People are much more willing to look at investing to reap a future benefit
“We’re always going to need great treatments to fix us,” Woods continues. “That goes without saying, and they will become better and better, more personalised. But what I’m saying is it’s about moving upstream into the preventative space, and it is about shifting sick care to a wellness paradigm. We have the technology now, we have growing science, it is about moving upstream.”

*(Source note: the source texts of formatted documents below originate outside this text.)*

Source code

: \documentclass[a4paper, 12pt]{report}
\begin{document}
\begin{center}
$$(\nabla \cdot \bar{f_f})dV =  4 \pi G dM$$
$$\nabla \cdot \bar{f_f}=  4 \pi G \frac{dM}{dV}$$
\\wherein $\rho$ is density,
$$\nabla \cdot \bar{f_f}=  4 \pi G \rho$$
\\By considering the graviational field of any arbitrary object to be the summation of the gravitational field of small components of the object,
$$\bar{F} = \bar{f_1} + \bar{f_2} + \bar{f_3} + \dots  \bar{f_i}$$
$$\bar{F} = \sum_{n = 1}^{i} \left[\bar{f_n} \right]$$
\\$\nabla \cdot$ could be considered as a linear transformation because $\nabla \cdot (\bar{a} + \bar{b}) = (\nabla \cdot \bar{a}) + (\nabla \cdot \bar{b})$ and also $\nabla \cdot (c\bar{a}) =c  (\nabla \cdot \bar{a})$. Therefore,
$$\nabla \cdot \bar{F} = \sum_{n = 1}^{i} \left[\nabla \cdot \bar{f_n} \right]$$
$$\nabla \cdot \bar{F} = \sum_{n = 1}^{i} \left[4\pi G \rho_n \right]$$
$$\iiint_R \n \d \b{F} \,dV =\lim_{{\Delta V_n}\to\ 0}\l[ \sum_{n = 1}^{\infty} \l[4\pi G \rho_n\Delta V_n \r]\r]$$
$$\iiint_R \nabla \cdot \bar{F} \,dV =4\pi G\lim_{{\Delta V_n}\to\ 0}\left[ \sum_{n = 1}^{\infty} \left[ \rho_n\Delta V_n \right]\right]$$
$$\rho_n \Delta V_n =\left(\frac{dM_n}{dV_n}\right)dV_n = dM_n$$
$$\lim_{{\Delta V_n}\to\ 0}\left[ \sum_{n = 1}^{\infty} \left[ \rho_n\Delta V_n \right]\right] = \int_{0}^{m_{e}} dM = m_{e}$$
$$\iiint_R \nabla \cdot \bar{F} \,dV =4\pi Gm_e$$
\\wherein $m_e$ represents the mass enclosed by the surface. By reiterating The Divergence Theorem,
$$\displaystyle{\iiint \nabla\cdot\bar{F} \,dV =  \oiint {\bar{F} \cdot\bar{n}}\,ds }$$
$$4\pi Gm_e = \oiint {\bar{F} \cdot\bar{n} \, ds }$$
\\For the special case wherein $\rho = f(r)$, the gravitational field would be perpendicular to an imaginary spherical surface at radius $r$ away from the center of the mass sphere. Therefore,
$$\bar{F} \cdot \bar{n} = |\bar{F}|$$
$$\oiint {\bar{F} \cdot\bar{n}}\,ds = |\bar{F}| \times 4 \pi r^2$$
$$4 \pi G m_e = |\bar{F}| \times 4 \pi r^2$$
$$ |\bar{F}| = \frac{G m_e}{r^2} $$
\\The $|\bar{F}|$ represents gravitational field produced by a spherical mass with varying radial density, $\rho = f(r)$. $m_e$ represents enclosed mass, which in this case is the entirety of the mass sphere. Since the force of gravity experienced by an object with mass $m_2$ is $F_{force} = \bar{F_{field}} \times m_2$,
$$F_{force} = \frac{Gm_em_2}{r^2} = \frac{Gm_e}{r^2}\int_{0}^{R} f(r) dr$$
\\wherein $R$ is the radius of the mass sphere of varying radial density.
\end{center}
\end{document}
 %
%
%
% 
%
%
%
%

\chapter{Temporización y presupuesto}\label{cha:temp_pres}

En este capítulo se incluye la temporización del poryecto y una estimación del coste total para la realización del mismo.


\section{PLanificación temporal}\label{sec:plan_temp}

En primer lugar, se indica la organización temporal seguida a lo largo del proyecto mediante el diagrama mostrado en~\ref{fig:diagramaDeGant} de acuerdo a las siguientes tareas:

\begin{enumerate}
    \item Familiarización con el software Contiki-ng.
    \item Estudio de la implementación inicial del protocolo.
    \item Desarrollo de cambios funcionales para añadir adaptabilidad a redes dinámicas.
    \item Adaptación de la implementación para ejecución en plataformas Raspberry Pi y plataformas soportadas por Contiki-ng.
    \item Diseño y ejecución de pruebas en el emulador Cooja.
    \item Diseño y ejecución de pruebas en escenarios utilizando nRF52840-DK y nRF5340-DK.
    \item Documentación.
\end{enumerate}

And while she’s critical of some parts of the life sciences sector – there are “perverse incentives”, she argues, as firms profit off chronic disease – she also says that “most life scientists worth their salt have already been looking at this space, but what they’re trying to get their head round is the business model, because at the moment that’s the problem”.
Mark Cook, co-chair of the Life Sciences Scotland Industry Leadership Group, accepts that it has been “difficult” to secure funding in the prevention space in the past, but the sector is getting better at selling itself. There’s also much broader recognition that this is an area which needs to be invested in. “I think that the governments and health systems are much more responsive now. We see around the world and here that people are much more willing to look at investing to reap a future benefit,” Cook says.
Indeed, he says its no surprise the life sciences sector is looking to expand in these new areas. “Talking about the cost of healthcare in particular going forward, the way that we feel that we have to go is to go upstream and identify people earlier so that we can intervene earlier… There’s always going to be the need to intervene and fix things, but if we can prevent more, that’s really where the life sciences industry comes into its own.”

And while there are some “bottlenecks” government could help with – such as more “ready-built spinout spaces and laboratory spaces”, as well as improved transport links – Cook says on the whole, both the Scottish and UK governments have been highly involved in growing the sector as it looks towards preventative health and social issues.
“We really feel that we’re working together, not against each other, which I think is absolutely critical because we both want the same thing. Ultimately we want a strong and successful industry and we want a healthy population. It’s always easier when the parties want the same thing.”
And there are huge gains to be made – and indeed have already been made. The sector exceeded its target to generate £8bn for the economy by 2025 and is now in the process of setting a new target – “25 by 35 – that’s £25bn by 2035”, Cook says. Much of that will come from exports. “We are a very big exporter of the things that we do. In the 2021 figures, we turned over £10bn and over £4bn of that was exported. The things that we invent, the world wants.”
Back at the Robotarium with Colle and Maah, he agrees Scotland has a lot going for it. “I think Scotland is very, very advanced and very open to innovation. People want it.” And while for him it’s rewarding enough watching people “smile, hug, embrace” and “go crazy about” Maah, it’s also part of a “social mission” to respond to the next generation of problems – a mission that life science businesses are getting behind.